On Embracing Femininity When Your Profession Is Dominated By Guys

On Embracing Femininity When Your Profession Is Dominated By Guys

One woman's quest to reclaim her true self after ditching it to fit in.

February 9, 2017

As the daughter of a stay-at-home mom, I vowed never to lead a life of domesticity.  


What I see now is that my mom was a badass — she could often be found lugging around 50-pound bags of cement for whatever project she was working on, like the time she fixed our roof on her own — but all I could see were her sacrifices and lost opportunities. Why should she be burdened with all the domestic responsibilities while a man went out and pursued his dreams?

One day, predicted my young self, my husband would cook and clean while I went to work. I would, of course, not have children. (Inevitably, adulthood finds me as not only the mother of two boys, but as the Executive Chef of a large operation in New York City. My husband, also a chef, can often be found cooking by my side.)

I grew up with two older brothers and always felt a need to prove my toughness, to show my resilience, to be the last one standing. I wanted to be the baddest chick in the room, and that meant bro-ing down with all the guys. Cooking became an obsession in my late teens, after I devoured Kitchen Confidential in a few hours and got a taste of the rough and tumble, male-dominated industry that valued what I did. Holding my own among a bunch of knife-toting, cigarette-smoking shit talkers sounded like my kind of thing. 

Perhaps ironically, the first kitchen I ever joined was lead by a woman, where the quality of the produce and goods were on par, even superior, to many kitchens I have been in since. I was in awe of her, and of the sheer creativity of the food she served. She was also beautiful, strikingly beautiful; it was usually the first thing people brought up about her. The second thing they would say was she couldn't cook, that she was just coasting off the success of her ultra-rich husband. One day, I arrived at work to a sign on the door — the restaurant was closed, for good. There was a rumor that she’d done what strikingly beautiful women do: she had an affair with another chef, and her husband had pulled funding. These rumors were never, to my knowledge, validated. Retrospectively, I wish I had told all of those rumor-mongers to fuck off.

After witnessing this, I found myself wondering how much of a woman I should “allow” myself to be in male-dominated kitchens. What would that look like, when anything approaching “like a girl” insinuated incompetence or weakness or worse, getting by on your looks? As a 19-year old, I began to make adjustments to both my wardrobe and behavior. I wanted to be taken seriously, so I systematically over-corrected my feminine tendencies. Dressing in an androgynous way seemed to be the only way these guys were going to respect me.

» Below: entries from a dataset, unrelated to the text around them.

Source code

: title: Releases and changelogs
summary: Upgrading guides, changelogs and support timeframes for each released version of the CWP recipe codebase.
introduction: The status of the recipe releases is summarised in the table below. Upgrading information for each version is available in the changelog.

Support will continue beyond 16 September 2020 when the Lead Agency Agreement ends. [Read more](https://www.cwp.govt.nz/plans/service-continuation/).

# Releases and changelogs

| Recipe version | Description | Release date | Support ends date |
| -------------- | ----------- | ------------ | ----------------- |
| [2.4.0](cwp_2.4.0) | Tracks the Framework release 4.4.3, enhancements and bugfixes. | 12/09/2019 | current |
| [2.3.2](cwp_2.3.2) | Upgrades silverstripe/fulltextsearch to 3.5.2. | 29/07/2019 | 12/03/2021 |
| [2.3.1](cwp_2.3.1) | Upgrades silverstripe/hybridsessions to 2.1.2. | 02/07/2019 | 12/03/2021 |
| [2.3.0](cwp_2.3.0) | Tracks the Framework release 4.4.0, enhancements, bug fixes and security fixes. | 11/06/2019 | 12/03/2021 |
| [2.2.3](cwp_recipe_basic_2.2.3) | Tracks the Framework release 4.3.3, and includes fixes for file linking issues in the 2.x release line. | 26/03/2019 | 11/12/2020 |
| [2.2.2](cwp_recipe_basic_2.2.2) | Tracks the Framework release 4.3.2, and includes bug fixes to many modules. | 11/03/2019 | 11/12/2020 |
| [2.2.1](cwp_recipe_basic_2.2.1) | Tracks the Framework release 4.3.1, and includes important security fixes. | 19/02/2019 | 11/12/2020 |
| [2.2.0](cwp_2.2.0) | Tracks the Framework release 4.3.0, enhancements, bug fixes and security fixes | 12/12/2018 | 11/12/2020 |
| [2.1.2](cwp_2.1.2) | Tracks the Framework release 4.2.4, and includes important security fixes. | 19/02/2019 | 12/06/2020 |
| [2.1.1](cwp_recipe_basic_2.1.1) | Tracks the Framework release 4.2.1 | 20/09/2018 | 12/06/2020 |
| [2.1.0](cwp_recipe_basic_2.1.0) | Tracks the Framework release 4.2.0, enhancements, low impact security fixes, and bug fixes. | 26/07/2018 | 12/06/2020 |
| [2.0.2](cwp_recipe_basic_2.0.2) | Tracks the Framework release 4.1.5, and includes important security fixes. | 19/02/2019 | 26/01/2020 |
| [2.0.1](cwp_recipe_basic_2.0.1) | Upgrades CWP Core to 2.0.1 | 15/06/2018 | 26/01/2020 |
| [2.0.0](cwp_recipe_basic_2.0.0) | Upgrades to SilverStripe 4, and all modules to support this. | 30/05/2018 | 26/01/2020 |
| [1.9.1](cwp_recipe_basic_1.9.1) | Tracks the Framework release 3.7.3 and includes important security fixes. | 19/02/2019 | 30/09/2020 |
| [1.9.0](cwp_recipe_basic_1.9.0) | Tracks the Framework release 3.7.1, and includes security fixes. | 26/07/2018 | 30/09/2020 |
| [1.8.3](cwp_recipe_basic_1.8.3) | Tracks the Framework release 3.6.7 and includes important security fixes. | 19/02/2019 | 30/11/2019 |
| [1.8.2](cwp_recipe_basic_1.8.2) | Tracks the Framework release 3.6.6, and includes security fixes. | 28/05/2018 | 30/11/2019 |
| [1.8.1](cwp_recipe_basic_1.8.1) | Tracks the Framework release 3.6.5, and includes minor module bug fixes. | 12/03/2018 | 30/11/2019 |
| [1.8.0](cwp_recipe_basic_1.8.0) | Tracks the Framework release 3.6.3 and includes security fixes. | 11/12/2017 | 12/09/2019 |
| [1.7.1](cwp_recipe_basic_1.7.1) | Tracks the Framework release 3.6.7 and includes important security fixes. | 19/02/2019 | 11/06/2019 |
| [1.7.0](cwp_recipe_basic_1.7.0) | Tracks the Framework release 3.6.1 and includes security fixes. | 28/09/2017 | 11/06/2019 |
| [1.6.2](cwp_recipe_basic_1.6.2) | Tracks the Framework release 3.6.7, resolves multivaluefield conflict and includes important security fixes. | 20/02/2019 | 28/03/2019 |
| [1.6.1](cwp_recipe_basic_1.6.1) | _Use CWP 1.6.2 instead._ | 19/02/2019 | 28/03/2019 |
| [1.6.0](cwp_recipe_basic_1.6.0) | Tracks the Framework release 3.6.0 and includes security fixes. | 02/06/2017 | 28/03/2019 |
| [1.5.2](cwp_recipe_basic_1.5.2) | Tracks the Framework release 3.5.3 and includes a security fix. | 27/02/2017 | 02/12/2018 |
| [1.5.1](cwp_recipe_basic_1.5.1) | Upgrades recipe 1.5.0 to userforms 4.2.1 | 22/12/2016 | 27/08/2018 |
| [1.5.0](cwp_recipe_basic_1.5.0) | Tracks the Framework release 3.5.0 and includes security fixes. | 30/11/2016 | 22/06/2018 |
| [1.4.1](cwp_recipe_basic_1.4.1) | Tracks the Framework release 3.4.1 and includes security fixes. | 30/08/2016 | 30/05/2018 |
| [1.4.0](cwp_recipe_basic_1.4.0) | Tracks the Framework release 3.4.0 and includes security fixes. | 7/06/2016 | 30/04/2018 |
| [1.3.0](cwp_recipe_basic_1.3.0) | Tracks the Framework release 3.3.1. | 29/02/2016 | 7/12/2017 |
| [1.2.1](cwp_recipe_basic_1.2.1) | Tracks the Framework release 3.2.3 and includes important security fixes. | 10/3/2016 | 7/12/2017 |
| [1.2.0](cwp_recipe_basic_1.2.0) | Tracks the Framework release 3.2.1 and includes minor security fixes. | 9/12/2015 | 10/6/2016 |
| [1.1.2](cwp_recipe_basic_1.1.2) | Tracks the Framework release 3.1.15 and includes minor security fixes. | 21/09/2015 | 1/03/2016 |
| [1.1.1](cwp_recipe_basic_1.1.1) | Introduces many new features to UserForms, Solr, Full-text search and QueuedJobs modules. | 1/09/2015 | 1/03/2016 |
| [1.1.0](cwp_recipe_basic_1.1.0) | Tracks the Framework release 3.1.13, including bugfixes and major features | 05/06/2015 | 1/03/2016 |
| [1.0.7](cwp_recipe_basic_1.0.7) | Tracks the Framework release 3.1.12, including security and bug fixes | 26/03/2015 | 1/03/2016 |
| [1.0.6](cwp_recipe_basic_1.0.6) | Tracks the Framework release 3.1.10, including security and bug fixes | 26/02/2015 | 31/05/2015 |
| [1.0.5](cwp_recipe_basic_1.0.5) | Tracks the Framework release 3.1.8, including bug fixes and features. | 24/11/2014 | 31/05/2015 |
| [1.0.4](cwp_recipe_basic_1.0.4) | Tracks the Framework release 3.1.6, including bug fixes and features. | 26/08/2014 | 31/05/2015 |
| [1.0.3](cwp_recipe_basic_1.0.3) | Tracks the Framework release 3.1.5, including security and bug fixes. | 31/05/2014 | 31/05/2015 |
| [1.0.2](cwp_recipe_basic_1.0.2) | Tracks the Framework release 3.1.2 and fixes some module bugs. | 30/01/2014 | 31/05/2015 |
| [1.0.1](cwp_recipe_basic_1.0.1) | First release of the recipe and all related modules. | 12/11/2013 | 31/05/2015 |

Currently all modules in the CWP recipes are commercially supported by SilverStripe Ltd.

I moved to New York City, and landed at Jonathan Waxman’s Barbuto. I’ve had the great fortune of working for a number of chefs throughout my career that were in full support of women in the kitchen, and Barbuto was among them. My sous-chef at the time had a long history of not showing anyone, man or woman, any mercy, which was fine by me. I wanted to learn everything I needed to know, and this barrage of constant critiques and abuse appealed to my competitive nature.  But even here, among the “enlightened,” you’d encounter the machismo dudes who would grind up behind you, grab you “by accident,” or simply ignore you altogether.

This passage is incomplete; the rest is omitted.